В большинстве традиционных культур ткани, процесс их создания и способы употребления насыщаются глубоким семантико-семиотическим смыслом. Материи приписываются определенные ритуальные функции: оберега или включения в новое пространство, соединения различных сфер существования, священного дара, маркера социального статуса, признака богатства. Эти функции, трансформировавшиеся в условиях модернизации, проявлялись и в советском культурно-бытовом пространстве. В условиях нормированной системы распределения на рубеже 1920–1930-х годов укрепилась роль ткани как некоего дара власти в отношении своего народа: отрезы материи население могло получать по карточкам и ордерам. В годы первых пятилеток на промышленных предприятиях было введено материальное стимулирование рабочих-рационализаторов. За каждое принятое рацпредложение они получали талон с номером. В назначенный день, по воспоминаниям ветеранов одной из ленинградских фабрик, эти талоны разыгрывались в лотерее. «Каждый выигрывал на свой талон какую-нибудь дефицитную в то время вещь: костюм, пальто, ботинки, отрез материала»393. Ткани использовались в качестве вещественного премирования. В романе В.К. Кетлинской «Мужество» (1936–1938) «синяя, в полоску, как на матрасы» полушерстянка выдается ударникам строительства Комсомольска-на-Амуре394. По данным дневника московского учителя И.И. Шитца, делегаты XVI съезда ВКП(б) получили подарок – «розовую квитанцию в особый магазин ОГПУ, где в числе прочих предметов (пары обуви, двух пар белья, трех кусков мыла) фигурировали отрез на костюм – три метра и 10 метров бумазеи»395.
Нормированное распределение первых пятилеток, безусловно, носило дисциплинирующий характер. Благодаря ранжированной системе снабжения оно способствовало появлению вещей-маркеров, доступных социально значимым слоям городского населения. Однако в отличие от эпохи военного коммунизма они не носили выраженного «революционного» характера, как, например, кожанка. В стране начали формироваться новые элитные слои, во внешнем облике которых стали появляться черты своеобразной советской роскоши.

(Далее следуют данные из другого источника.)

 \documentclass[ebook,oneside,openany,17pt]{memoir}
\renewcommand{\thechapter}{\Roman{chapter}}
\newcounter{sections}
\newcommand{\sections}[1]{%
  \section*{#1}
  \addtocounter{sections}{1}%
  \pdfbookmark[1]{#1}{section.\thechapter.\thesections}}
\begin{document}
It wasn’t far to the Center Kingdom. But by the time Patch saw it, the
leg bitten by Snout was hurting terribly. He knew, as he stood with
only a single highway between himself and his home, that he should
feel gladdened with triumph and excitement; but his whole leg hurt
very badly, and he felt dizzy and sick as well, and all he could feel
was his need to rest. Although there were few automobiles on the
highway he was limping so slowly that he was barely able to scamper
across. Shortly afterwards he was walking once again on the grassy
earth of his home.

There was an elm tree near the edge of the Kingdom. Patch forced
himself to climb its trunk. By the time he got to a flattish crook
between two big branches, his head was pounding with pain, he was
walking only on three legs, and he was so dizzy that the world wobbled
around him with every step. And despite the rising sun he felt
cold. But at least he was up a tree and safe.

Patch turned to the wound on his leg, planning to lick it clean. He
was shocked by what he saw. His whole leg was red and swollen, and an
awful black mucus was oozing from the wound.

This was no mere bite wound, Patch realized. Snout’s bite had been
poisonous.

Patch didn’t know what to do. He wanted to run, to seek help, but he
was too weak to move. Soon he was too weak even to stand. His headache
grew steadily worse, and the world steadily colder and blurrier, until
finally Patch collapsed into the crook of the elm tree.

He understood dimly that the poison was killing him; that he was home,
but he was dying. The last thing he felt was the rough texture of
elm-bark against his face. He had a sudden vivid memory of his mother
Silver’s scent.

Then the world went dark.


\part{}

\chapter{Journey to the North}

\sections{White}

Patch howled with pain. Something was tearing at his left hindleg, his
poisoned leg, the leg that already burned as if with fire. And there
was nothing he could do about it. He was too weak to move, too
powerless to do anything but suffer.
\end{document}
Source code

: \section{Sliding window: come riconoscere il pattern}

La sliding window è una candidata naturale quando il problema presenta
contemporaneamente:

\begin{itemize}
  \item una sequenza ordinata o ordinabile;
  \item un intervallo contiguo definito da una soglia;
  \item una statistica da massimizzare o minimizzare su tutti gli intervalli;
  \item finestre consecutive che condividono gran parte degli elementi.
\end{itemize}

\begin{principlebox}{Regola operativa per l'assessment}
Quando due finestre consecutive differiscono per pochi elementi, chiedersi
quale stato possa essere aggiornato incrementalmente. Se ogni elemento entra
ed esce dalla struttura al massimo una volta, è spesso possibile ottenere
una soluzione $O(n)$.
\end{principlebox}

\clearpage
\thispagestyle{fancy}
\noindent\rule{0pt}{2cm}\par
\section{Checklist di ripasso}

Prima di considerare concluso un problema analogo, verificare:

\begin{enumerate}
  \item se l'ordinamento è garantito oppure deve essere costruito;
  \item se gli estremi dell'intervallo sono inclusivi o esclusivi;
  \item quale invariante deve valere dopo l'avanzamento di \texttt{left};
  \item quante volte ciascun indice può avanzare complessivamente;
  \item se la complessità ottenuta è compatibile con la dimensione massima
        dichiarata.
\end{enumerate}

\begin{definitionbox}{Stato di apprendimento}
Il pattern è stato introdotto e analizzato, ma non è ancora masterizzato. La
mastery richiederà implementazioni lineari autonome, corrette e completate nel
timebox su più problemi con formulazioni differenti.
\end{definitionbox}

Наряд для «девушки с веслом»
К середине 1930-х годов в контексте политики большого стиля нормализующие суждения властных и идеологических структур о капризах моды стали более лояльными. Стремление хорошо одеваться даже поощрялось. Многие партийные активистки, ярые гонительницы мещанок в 1920-е годы, стали в 1930-х годах вполне соответствовать требованиям западной моды. Подобная метаморфоза произошла, например, с женой главы управления НКВД по Ленинграду Ф.Д. Медведя Раисой Копылянской. Максималистка-революционерка, по воспоминаниям современников, превратилась «в гранд-даму», ходила «раскрашенная, располневшая, разодетая»396.
Избавлялись от заблуждения социалистического аскетизма и комсомольские активисты. В 1934 году на комсомольской конференции завода «Красный путиловец» секретарь одной из цеховых организаций ВЛКСМ резко выступил против гонений на девушек, любивших принарядиться. «Приходит на вечер комсомолка в крепдешиновом платье и над ней смеются, – с возмущением говорил комсомолец. – В каком уставе записано, что комсомолка не может явиться в крепдешиновом платье? Надо нам следить, чтобы комсомолец ходил опрятно и чисто одетым, следил бы за собой. От прежнего типа комсомольца пора отвыкать»397. «Комсомольская правда», еще пять лет назад громившая любительниц лакированных туфель, в 1933 году открыла рубрику «Мы хотим хорошо одеваться!». Здесь печатались письма примерно такого содержания: «Три года замечаю, что есть и у меня охота одеться получше. Не то жениться собираюсь, не то от товарищей в цехе отстать нельзя». Автор письма жаловался на плохое качество тканей, критиковал пошив костюмов: «Надоел это чучело-фасон – неизменная тройка англезе с гаврилкой (костюм с жилетом и галстуком. – Н.Л.)»398.
Репортеры комсомольских газет и журналов к середине 1930-х годов, уловив общую тенденцию, стали «бороться» за хорошую одежду. Перемены во властных суждениях, касающиеся норм в сфере одежды, были мгновенно подхвачены социалистическим искусством в целом. По многим театральным сценам в середине 1930-х годов прошла пьеса ленинградского драматурга В.А. Соловьева «Личная жизнь». Отрицательные герои пьесы, носители явно «несоциалистической идеологии», одевались неряшливо и безвкусно. В качестве же образца для подражания выдвигался человек, который синтезировал «красивую жизнь» и «мировую революцию».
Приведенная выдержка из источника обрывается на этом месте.